Child Loss: Why We Can't Speak About Abortion

Wednesday, May 24, 2017

know some people who've recently begun following my blog and liking my Facebook page are not loss parents, but people who've found me through pro-life advocacy groups.

That's great. I am first and foremost a pro-life advocate. It's one of the first words in my description, and it's the reason I write extensively about pro-life legislation pertaining to late-term abortion.

I continued my pregnancy with Beatrix not just because of my religious convictions, but because when viewed rationally the pro-abortion argument in favor of termination due to birth defects crumbles: 

Terminating a pregnancy due to a child's potential disability, or shortened life-span, is ethically and morally wrong, no matter what creed you profess. If you're pro-life, I'll assume you agree. 

I'm glad you've found me. I hope giving you a little glimpse into the reality of continuing a pregnancy after receiving a diagnosis will help you respond with compassion and truth, when you are faced with the opportunity to support someone who has received a diagnosis.
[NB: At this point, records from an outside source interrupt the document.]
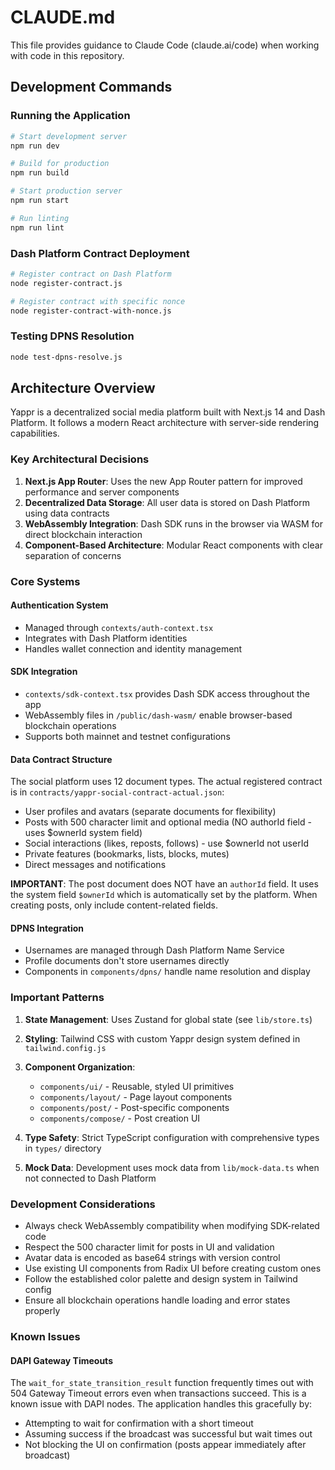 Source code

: # CLAUDE.md

This file provides guidance to Claude Code (claude.ai/code) when working with code in this repository.

## Development Commands

### Running the Application
```bash
# Start development server
npm run dev

# Build for production
npm run build

# Start production server
npm run start

# Run linting
npm run lint
```

### Dash Platform Contract Deployment
```bash
# Register contract on Dash Platform
node register-contract.js

# Register contract with specific nonce
node register-contract-with-nonce.js
```

### Testing DPNS Resolution
```bash
node test-dpns-resolve.js
```

## Architecture Overview

Yappr is a decentralized social media platform built with Next.js 14 and Dash Platform. It follows a modern React architecture with server-side rendering capabilities.

### Key Architectural Decisions

1. **Next.js App Router**: Uses the new App Router pattern for improved performance and server components
2. **Decentralized Data Storage**: All user data is stored on Dash Platform using data contracts
3. **WebAssembly Integration**: Dash SDK runs in the browser via WASM for direct blockchain interaction
4. **Component-Based Architecture**: Modular React components with clear separation of concerns

### Core Systems

#### Authentication System
- Managed through `contexts/auth-context.tsx`
- Integrates with Dash Platform identities
- Handles wallet connection and identity management

#### SDK Integration
- `contexts/sdk-context.tsx` provides Dash SDK access throughout the app
- WebAssembly files in `/public/dash-wasm/` enable browser-based blockchain operations
- Supports both mainnet and testnet configurations

#### Data Contract Structure
The social platform uses 12 document types. The actual registered contract is in `contracts/yappr-social-contract-actual.json`:
- User profiles and avatars (separate documents for flexibility)
- Posts with 500 character limit and optional media (NO authorId field - uses $ownerId system field)
- Social interactions (likes, reposts, follows) - use $ownerId not userId
- Private features (bookmarks, lists, blocks, mutes)
- Direct messages and notifications

**IMPORTANT**: The post document does NOT have an `authorId` field. It uses the system field `$ownerId` which is automatically set by the platform. When creating posts, only include content-related fields.

#### DPNS Integration
- Usernames are managed through Dash Platform Name Service
- Profile documents don't store usernames directly
- Components in `components/dpns/` handle name resolution and display

### Important Patterns

1. **State Management**: Uses Zustand for global state (see `lib/store.ts`)
2. **Styling**: Tailwind CSS with custom Yappr design system defined in `tailwind.config.js`
3. **Component Organization**:
   - `components/ui/` - Reusable, styled UI primitives
   - `components/layout/` - Page layout components
   - `components/post/` - Post-specific components
   - `components/compose/` - Post creation UI

4. **Type Safety**: Strict TypeScript configuration with comprehensive types in `types/` directory
5. **Mock Data**: Development uses mock data from `lib/mock-data.ts` when not connected to Dash Platform

### Development Considerations

- Always check WebAssembly compatibility when modifying SDK-related code
- Respect the 500 character limit for posts in UI and validation
- Avatar data is encoded as base64 strings with version control
- Use existing UI components from Radix UI before creating custom ones
- Follow the established color palette and design system in Tailwind config
- Ensure all blockchain operations handle loading and error states properly

### Known Issues

#### DAPI Gateway Timeouts
The `wait_for_state_transition_result` function frequently times out with 504 Gateway Timeout errors even when transactions succeed. This is a known issue with DAPI nodes. The application handles this gracefully by:
- Attempting to wait for confirmation with a short timeout
- Assuming success if the broadcast was successful but wait times out
- Not blocking the UI on confirmation (posts appear immediately after broadcast) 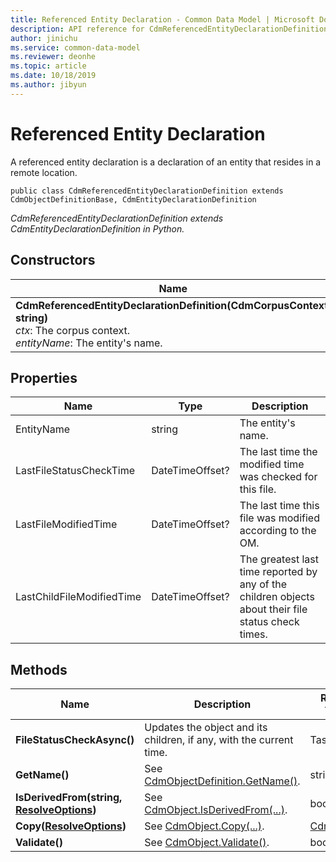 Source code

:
 ```yaml
---
title: Referenced Entity Declaration - Common Data Model | Microsoft Docs
description: API reference for CdmReferencedEntityDeclarationDefinition .
author: jinichu
ms.service: common-data-model
ms.reviewer: deonhe 
ms.topic: article
ms.date: 10/18/2019
ms.author: jibyun
---
```


# Referenced Entity Declaration

A referenced entity declaration is a declaration of an entity that resides in a remote location.

```
public class CdmReferencedEntityDeclarationDefinition extends CdmObjectDefinitionBase, CdmEntityDeclarationDefinition
```
*CdmReferencedEntityDeclarationDefinition extends CdmEntityDeclarationDefinition in Python.*

## Constructors
|Name|Description|
|---|---|
|**CdmReferencedEntityDeclarationDefinition(CdmCorpusContext, string)**<br/>*ctx*: The corpus context.<br/>*entityName*: The entity's name.|Initializes a new instance of the [CdmReferencedEntityDeclarationDefinition](referencedentitydeclaration.md) class.|

## Properties
|Name|Type|Description|
|---|---|---|
|EntityName|string|The entity's name.|
|LastFileStatusCheckTime|DateTimeOffset?|The last time the modified time was checked for this file.|
|LastFileModifiedTime|DateTimeOffset?|The last time this file was modified according to the OM.|
|LastChildFileModifiedTime|DateTimeOffset?|The greatest last time reported by any of the children objects about their file status check times.|


## Methods
|Name|Description|Return Type|
|---|---|---|
|**FileStatusCheckAsync()**|Updates the object and its children, if any, with the current time.|Task|
|**GetName()**|See [CdmObjectDefinition.GetName()](cdmobjectdefinition.md#methods).|string|
|**IsDerivedFrom(string, [ResolveOptions](../utilities/resolveoptions.md))**|See [CdmObject.IsDerivedFrom(...)](cdmobject.md#methods).|bool|
|**Copy([ResolveOptions](../utilities/resolveoptions.md))**|See [CdmObject.Copy(...)](cdmobject.md#methods).|[CdmObject](cdmobject.md)|
|**Validate()**|See [CdmObject.Validate()](cdmobject.md#methods).|bool|

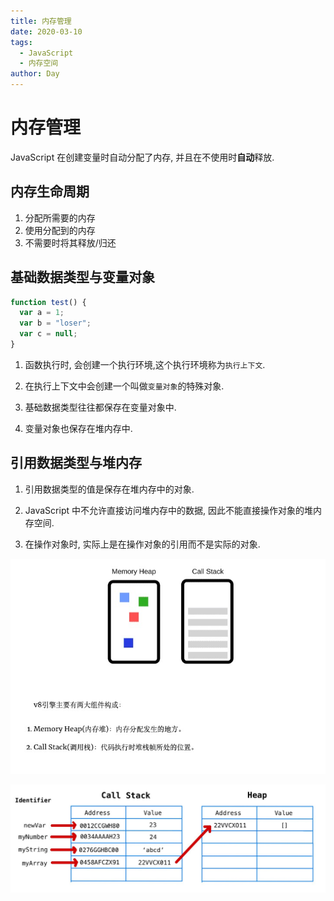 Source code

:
 ```yaml
---
title: 内存管理
date: 2020-03-10
tags:
  - JavaScript
  - 内存空间
author: Day
---
```


# 内存管理

JavaScript 在创建变量时自动分配了内存, 并且在不使用时**自动**释放.

## 内存生命周期

1. 分配所需要的内存
2. 使用分配到的内存
3. 不需要时将其释放/归还

## 基础数据类型与变量对象

```js
function test() {
  var a = 1;
  var b = "loser";
  var c = null;
}
```

1. 函数执行时, 会创建一个执行环境,这个执行环境称为`执行上下文`.

2. 在执行上下文中会创建一个叫做`变量对象`的特殊对象.

3. 基础数据类型往往都保存在变量对象中.

4. 变量对象也保存在堆内存中.

## 引用数据类型与堆内存

1. 引用数据类型的值是保存在堆内存中的对象.

2. JavaScript 中不允许直接访问堆内存中的数据, 因此不能直接操作对象的堆内存空间.

3. 在操作对象时, 实际上是在操作对象的引用而不是实际的对象.

![V8](/javascript/v8-memory.png)

![内存分配](/javascript/call-stack.jpeg)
On that note, this post is geared more towards those who have followed me/read my words for the entire scope of my journey -- those loss moms who cried along with me during the first and second years of my bereavement, and especially those who think I've become a drag, or a poor representation of a loss mom:

If the current writing trend bothers you, I am truly sorry. I don't mean to offend you. If you've been wavering about continuing to follow me because of my focus on abortion, please just read this post. Maybe after seeing things from a different perspective, you'll be a little more understanding.

Those of us who have lost children know there is a very, very large community of child-loss families who have created significant connections through social media. 

Those of you who haven't lost children have no idea how large of a group this is. 

I certainly didn't know, until I lost my child. I think our underground culture would shock many people who live in the "normal" world. 

We are a community which spans time, with women whose losses happened decades ago and those whose losses happened just yesterday. 

We are a community which crosses racial, societal, and political boundaries: it's difficult to be hateful to a woman who's sharing the loss of her child with you. Because of Google translate, we can overcome language barriers, and have conversations with grieving mothers halfway across the world in real time.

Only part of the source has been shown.